What needs to be done - Leave the pictures out. Transcribe exactly every line from the start of the records through the one containing "1. Create navigation".
(Data shown)
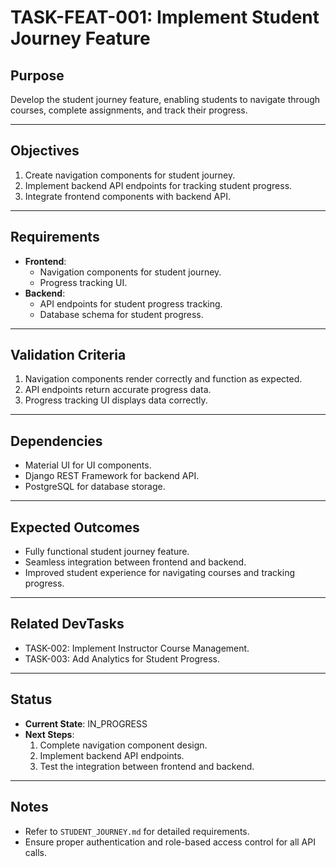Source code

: # TASK-FEAT-001: Implement Student Journey Feature

## Purpose

Develop the student journey feature, enabling students to navigate through courses, complete assignments, and track their progress.

---

## Objectives

1. Create navigation components for student journey.
2. Implement backend API endpoints for tracking student progress.
3. Integrate frontend components with backend API.

---

## Requirements

- **Frontend**:
  - Navigation components for student journey.
  - Progress tracking UI.
- **Backend**:
  - API endpoints for student progress tracking.
  - Database schema for student progress.

---

## Validation Criteria

1. Navigation components render correctly and function as expected.
2. API endpoints return accurate progress data.
3. Progress tracking UI displays data correctly.

---

## Dependencies

- Material UI for UI components.
- Django REST Framework for backend API.
- PostgreSQL for database storage.

---

## Expected Outcomes

- Fully functional student journey feature.
- Seamless integration between frontend and backend.
- Improved student experience for navigating courses and tracking progress.

---

## Related DevTasks

- TASK-002: Implement Instructor Course Management.
- TASK-003: Add Analytics for Student Progress.

---

## Status

- **Current State**: IN_PROGRESS
- **Next Steps**:
  1. Complete navigation component design.
  2. Implement backend API endpoints.
  3. Test the integration between frontend and backend.

---

## Notes

- Refer to `STUDENT_JOURNEY.md` for detailed requirements.
- Ensure proper authentication and role-based access control for all API calls.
(End Data shown)
The completed task -
Source code

: # TASK-FEAT-001: Implement Student Journey Feature

## Purpose

Develop the student journey feature, enabling students to navigate through courses, complete assignments, and track their progress.

---

## Objectives

1. Create navigation components for student journey.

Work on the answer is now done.